I opened my mouth to tell him we’d never have a future if he didn’t get the answers he’d been searching for, but he covered my mouth with his, stealing my protest. He wrapped a hand in my hair as his other hand kept me glued to him.
He pulled back. “Promise me, Eleanor.” His voice was almost a growl.
When I remained mute, he tugged on my hair, forcing a jolt of need to burn deep inside me.
“Yes, Dante.” The way he touched me, held me, consumed me made me forget about anything but needing more.
“Everything I’ve done has been
for you,” he crooned in a seductive voice as he slowly lifted my t-shirt over my head, his mouth traveling down my sternum.
A minute ago, having sex with Dante was the last thing on my mind. Now it was all I could think about. A tiny voice in the back of my head considered whether Dante knew this, whether he was using it to distract me, to get me to agree to stop looking into my father and Cynthia. But as his tongue found my nipple, tugging and sucking, that voice was immediately quieted, the only sound that of my carnal need to have this man right now.
“Every decision I’ve made has been to keep you safe.”
He continued his exploration of my body.

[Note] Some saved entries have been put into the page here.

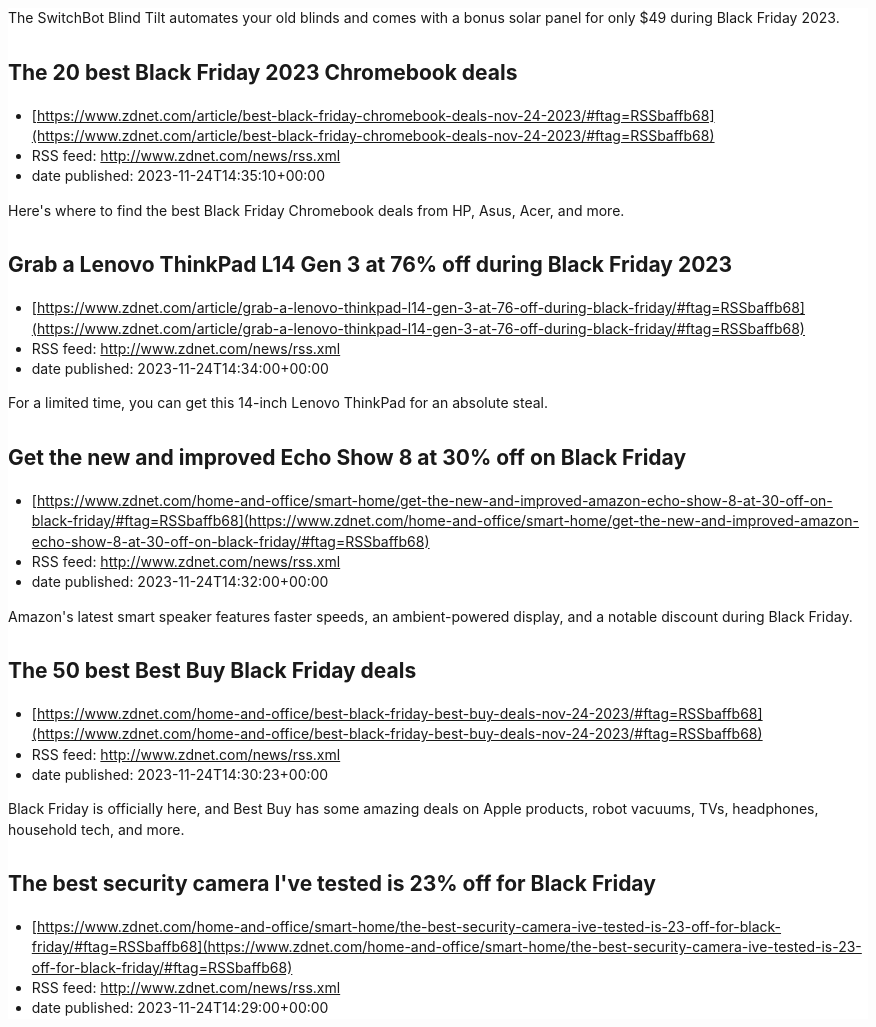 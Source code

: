 The SwitchBot Blind Tilt automates your old blinds and comes with a bonus solar panel for only $49 during Black Friday 2023.

## The 20 best Black Friday 2023 Chromebook deals
 - [https://www.zdnet.com/article/best-black-friday-chromebook-deals-nov-24-2023/#ftag=RSSbaffb68](https://www.zdnet.com/article/best-black-friday-chromebook-deals-nov-24-2023/#ftag=RSSbaffb68)
 - RSS feed: http://www.zdnet.com/news/rss.xml
 - date published: 2023-11-24T14:35:10+00:00

Here's where to find the best Black Friday Chromebook deals from HP, Asus, Acer, and more.

## Grab a Lenovo ThinkPad L14 Gen 3 at 76% off during Black Friday 2023
 - [https://www.zdnet.com/article/grab-a-lenovo-thinkpad-l14-gen-3-at-76-off-during-black-friday/#ftag=RSSbaffb68](https://www.zdnet.com/article/grab-a-lenovo-thinkpad-l14-gen-3-at-76-off-during-black-friday/#ftag=RSSbaffb68)
 - RSS feed: http://www.zdnet.com/news/rss.xml
 - date published: 2023-11-24T14:34:00+00:00

For a limited time, you can get this 14-inch Lenovo ThinkPad for an absolute steal.

## Get the new and improved Echo Show 8 at 30% off on Black Friday
 - [https://www.zdnet.com/home-and-office/smart-home/get-the-new-and-improved-amazon-echo-show-8-at-30-off-on-black-friday/#ftag=RSSbaffb68](https://www.zdnet.com/home-and-office/smart-home/get-the-new-and-improved-amazon-echo-show-8-at-30-off-on-black-friday/#ftag=RSSbaffb68)
 - RSS feed: http://www.zdnet.com/news/rss.xml
 - date published: 2023-11-24T14:32:00+00:00

Amazon's latest smart speaker features faster speeds, an ambient-powered display, and a notable discount during Black Friday.

## The 50 best Best Buy Black Friday deals
 - [https://www.zdnet.com/home-and-office/best-black-friday-best-buy-deals-nov-24-2023/#ftag=RSSbaffb68](https://www.zdnet.com/home-and-office/best-black-friday-best-buy-deals-nov-24-2023/#ftag=RSSbaffb68)
 - RSS feed: http://www.zdnet.com/news/rss.xml
 - date published: 2023-11-24T14:30:23+00:00

Black Friday is officially here, and Best Buy has some amazing deals on Apple products, robot vacuums, TVs, headphones, household tech, and more.

## The best security camera I've tested is 23% off for Black Friday
 - [https://www.zdnet.com/home-and-office/smart-home/the-best-security-camera-ive-tested-is-23-off-for-black-friday/#ftag=RSSbaffb68](https://www.zdnet.com/home-and-office/smart-home/the-best-security-camera-ive-tested-is-23-off-for-black-friday/#ftag=RSSbaffb68)
 - RSS feed: http://www.zdnet.com/news/rss.xml
 - date published: 2023-11-24T14:29:00+00:00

I wanted to ask him what he meant by that, but when he clamped his teeth harder on my nipple, the pleasurable pain of his unexpected assault forced any question into oblivion.
“And any decision I make in the future will be with that same goal in mind. Everything I do is for you, Eleanor.” He swiftly flipped me onto my back, sliding my panties down my legs before sinking into me. “For you.”
“For me,” I murmured, losing myself in him once more.
“For you.”
CHAPTER SIXTEEN
“PUT ME DOWN!” I squealed when Dante swooped me into his arms unexpectedly after helping me out of his car on the last Saturday in October. There was a slight breeze in the air, the temperatures finally beginning to drop now that it was officially fall.
“Not a chance in hell. You only get to walk into your new house for the first time once. I need to make it something you’ll never forget.” He smiled wider as he carried me up the brick path toward the front door of what was now our home. We’d closed on it in less than a week. A benefit of paying cash, as Dante reminded me. I still had trouble wrapping my head around anyone being able to pay cash for a house in the Malibu Hills.
Immediately after we got the keys, the place was overrun with contractors, all hired by Beatrice to make it into what she envisioned. She even came to California in order to oversee the project. Now, less than a month after I told Dante I’d move to Italy with him, I was about to see the house he bought me in Malibu so I would always have roots here, although with each passing day, my ties to this place became more frayed and disjointed.